Harel Ofer, Perkins Neil, Schisterman Enrique F
Department of Statistics, University of Connecticut, USA.
Epidemiology Branch, Eunice Kennedy Shriver National Institute for Child and Human Development, Rockvile, MD, USA.
Sri Lankan J Appl Stat. 2014;5(4):227-246. doi: 10.4038/sljastats.v5i4.7792. Epub 2014 Dec 15.
Missing data due to limit of detection and limit of quantification is a common obstacle in epidemiological and biomedical research. We are interested in methodologies that provide unbiased and efficient estimates of these missing data while using popular statistical software. We describe a multiple imputation (MI) procedure for cross-sectional and longitudinal data which examines the sources of variation of hormones levels throughout the menstrual cycle conditional on specific biomarkers. We describe the rational, procedure, advantages and disadvantages of the multiple imputation procedure. We also provide a comparison to commonly used missing data procedures (complete cases analysis and single imputation). We illustrate our approach using the BioCycle data where we are interested in the effects of Vitamin E and Beta-carotene on Progesterone levels. We also evaluate the longitudinal impact of changes in Vitamin E on Progesterone levels over time. Finaly, we demonstrate the advantages of using MI over complete case analysis or naive single replacement in both cross-sectional and longitudinal analysis where measurements below the limit of quantification (LOQ) are unreported. We also illustrate that if available, inclusion of potentially demined unreliable data below the limit of detection (LOD) improves simple estimation substantially.

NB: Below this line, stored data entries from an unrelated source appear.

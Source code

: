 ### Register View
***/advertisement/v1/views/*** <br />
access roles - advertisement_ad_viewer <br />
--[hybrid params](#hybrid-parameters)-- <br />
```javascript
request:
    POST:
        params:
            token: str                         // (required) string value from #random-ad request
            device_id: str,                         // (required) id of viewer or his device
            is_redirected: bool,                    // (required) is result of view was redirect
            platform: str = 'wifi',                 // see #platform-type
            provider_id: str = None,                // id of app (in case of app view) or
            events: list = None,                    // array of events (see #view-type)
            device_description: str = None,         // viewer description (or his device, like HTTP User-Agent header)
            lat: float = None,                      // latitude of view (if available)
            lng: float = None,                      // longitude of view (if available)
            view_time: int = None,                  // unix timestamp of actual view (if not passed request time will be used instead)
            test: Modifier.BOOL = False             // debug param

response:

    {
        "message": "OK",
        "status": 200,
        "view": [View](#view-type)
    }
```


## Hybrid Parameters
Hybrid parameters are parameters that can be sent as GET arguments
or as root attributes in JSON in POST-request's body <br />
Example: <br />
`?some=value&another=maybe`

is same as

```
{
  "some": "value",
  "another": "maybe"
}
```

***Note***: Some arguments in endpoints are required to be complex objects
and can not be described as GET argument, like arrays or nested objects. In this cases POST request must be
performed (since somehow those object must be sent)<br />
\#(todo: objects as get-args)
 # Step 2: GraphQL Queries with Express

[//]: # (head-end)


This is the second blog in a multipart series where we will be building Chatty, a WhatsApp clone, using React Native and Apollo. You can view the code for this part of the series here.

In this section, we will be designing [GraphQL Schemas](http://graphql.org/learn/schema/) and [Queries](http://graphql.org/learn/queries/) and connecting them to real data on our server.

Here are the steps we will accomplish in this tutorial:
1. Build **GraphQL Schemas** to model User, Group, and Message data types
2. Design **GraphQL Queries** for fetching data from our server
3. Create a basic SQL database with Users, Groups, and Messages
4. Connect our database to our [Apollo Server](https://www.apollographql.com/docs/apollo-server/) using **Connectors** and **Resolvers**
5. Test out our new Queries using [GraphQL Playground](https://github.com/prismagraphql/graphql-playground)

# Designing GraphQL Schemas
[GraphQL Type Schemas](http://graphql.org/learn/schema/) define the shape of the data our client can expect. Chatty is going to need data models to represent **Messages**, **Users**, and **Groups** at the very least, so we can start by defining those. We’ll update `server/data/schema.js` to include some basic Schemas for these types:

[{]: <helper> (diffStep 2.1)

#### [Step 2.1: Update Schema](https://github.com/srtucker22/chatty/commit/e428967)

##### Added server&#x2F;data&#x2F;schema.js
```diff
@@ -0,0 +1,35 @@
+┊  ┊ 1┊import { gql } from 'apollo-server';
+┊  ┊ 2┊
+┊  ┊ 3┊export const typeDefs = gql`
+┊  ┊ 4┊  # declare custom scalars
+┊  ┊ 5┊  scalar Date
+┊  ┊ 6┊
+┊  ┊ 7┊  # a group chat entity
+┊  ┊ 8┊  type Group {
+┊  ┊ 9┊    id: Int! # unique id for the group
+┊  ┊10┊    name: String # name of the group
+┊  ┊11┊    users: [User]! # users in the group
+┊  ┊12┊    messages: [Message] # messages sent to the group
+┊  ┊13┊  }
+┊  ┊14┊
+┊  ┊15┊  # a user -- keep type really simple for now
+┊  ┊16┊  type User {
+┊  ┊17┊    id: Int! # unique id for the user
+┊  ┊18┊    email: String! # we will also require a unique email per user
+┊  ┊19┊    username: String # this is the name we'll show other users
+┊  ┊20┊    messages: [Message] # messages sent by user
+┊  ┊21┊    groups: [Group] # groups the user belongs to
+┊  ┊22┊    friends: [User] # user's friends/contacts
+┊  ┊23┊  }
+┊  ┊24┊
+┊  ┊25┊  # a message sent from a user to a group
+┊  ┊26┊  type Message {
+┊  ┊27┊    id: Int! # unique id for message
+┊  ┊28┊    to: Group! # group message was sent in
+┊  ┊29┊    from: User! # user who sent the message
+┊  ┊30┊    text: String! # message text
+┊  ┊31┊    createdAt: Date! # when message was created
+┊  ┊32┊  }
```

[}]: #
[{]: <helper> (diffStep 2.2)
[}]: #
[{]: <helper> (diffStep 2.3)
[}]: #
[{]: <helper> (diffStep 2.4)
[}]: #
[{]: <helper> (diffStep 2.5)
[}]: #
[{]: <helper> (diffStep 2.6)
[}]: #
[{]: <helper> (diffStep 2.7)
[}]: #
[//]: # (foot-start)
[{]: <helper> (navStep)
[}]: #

由于检测限和定量限导致的数据缺失是流行病学和生物医学研究中的常见障碍。我们对在使用流行统计软件的同时能提供这些缺失数据无偏且有效估计的方法感兴趣。我们描述了一种针对横断面和纵向数据的多重填补(MI)程序,该程序基于特定生物标志物来研究整个月经周期中激素水平变化的来源。我们描述了多重填补程序的原理、步骤、优缺点。我们还与常用的缺失数据程序(完整病例分析和单一填补)进行了比较。我们使用BioCycle数据来说明我们的方法,在该数据中我们关注维生素E和β-胡萝卜素对孕酮水平的影响。我们还评估了维生素E变化对孕酮水平随时间的纵向影响。最后,我们证明了在横断面和纵向分析中,当低于定量限(LOQ)的测量值未报告时,使用多重填补比完整病例分析或简单单一替换的优势。我们还说明了如果可行,纳入低于检测限(LOD)的潜在不可靠数据会显著改善简单估计。